**WHAT TO WORK ON**:
Two lines in the data below mark the range: the one with "- has_many :items" and the one with "## buyers テーブル". Return both, along with every line between them, exactly.
___ RAW DATA ___
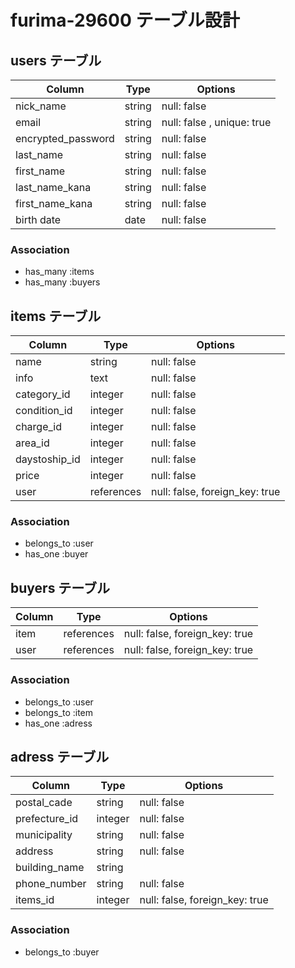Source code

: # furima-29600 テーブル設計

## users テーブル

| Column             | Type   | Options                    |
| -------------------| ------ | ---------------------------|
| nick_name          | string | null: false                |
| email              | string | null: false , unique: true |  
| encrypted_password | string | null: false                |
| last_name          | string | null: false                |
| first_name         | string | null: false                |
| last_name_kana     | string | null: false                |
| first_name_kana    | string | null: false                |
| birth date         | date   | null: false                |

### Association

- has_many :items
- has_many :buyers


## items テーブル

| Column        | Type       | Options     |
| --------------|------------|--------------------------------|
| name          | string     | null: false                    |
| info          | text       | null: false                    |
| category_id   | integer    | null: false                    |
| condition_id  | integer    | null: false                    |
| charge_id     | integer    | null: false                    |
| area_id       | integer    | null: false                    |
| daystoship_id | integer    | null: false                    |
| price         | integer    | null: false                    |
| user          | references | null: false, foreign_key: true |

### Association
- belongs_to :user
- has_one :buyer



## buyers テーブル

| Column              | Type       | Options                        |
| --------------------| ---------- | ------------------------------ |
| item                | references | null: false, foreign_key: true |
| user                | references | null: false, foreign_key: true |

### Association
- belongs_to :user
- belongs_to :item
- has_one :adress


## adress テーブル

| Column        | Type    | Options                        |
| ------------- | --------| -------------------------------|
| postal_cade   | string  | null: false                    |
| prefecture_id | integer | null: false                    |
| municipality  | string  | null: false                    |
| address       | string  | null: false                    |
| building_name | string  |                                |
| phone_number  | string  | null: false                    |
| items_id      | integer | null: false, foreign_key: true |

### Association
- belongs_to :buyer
___
___ RAW DATA ___
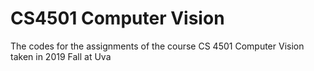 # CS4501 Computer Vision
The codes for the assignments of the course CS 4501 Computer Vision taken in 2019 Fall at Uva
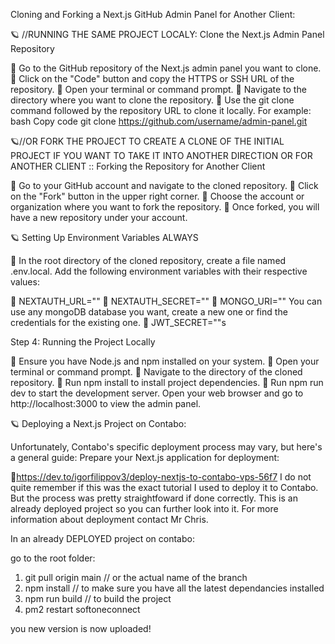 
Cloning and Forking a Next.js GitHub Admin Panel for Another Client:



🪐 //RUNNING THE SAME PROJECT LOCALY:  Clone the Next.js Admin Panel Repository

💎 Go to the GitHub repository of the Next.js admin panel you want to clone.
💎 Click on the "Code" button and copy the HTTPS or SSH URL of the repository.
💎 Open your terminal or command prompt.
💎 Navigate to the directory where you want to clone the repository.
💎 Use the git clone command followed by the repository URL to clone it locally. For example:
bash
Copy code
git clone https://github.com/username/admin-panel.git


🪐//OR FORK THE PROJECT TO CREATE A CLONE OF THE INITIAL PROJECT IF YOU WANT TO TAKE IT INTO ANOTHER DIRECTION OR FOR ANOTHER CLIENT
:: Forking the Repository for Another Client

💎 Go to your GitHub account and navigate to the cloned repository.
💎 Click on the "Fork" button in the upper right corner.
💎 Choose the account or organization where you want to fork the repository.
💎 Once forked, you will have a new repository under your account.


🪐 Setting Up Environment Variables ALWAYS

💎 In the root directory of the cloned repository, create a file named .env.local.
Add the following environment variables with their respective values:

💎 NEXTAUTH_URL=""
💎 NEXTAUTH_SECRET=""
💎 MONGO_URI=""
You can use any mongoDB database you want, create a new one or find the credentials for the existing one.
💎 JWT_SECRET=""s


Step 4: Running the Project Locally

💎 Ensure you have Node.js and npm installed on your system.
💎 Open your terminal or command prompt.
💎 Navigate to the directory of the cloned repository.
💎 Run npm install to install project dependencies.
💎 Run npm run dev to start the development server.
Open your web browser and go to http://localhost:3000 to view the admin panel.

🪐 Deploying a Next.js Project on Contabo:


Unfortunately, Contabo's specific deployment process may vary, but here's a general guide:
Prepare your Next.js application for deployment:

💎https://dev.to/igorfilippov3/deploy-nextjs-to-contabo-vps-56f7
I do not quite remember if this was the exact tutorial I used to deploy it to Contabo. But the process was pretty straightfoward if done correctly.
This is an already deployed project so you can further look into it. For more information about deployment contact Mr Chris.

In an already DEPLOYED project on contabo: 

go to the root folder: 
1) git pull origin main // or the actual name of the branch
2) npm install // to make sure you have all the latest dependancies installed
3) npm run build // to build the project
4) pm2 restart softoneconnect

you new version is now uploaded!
___
**SOLUTION FOR THIS TASK**:
- has_many :items
- has_many :buyers


## items テーブル

| Column        | Type       | Options     |
| --------------|------------|--------------------------------|
| name          | string     | null: false                    |
| info          | text       | null: false                    |
| category_id   | integer    | null: false                    |
| condition_id  | integer    | null: false                    |
| charge_id     | integer    | null: false                    |
| area_id       | integer    | null: false                    |
| daystoship_id | integer    | null: false                    |
| price         | integer    | null: false                    |
| user          | references | null: false, foreign_key: true |

### Association
- belongs_to :user
- has_one :buyer



## buyers テーブル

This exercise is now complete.